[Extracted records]

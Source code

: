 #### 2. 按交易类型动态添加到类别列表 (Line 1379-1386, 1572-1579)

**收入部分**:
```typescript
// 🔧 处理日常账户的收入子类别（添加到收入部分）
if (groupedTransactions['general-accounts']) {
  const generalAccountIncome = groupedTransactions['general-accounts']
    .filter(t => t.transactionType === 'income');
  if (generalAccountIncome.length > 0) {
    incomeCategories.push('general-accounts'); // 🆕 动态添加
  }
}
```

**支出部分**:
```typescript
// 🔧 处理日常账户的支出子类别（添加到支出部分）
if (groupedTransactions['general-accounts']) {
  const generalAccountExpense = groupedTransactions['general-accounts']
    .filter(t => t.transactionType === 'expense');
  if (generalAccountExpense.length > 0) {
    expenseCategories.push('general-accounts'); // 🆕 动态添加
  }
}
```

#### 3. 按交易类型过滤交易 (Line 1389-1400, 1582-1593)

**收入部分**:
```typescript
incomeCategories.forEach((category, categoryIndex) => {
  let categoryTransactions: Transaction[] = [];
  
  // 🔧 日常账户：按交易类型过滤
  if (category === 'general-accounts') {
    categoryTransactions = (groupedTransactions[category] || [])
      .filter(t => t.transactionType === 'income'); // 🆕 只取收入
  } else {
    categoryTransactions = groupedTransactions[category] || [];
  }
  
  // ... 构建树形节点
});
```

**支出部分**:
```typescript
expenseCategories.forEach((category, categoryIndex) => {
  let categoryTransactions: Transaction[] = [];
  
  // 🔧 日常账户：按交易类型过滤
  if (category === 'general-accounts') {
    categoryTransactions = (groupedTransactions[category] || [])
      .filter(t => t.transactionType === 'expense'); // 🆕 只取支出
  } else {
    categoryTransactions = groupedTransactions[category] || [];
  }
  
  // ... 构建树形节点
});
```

# Task requirements:
The number of lines containing "forEach" is all that is wanted; tally them in the data.

# Result of this task:
2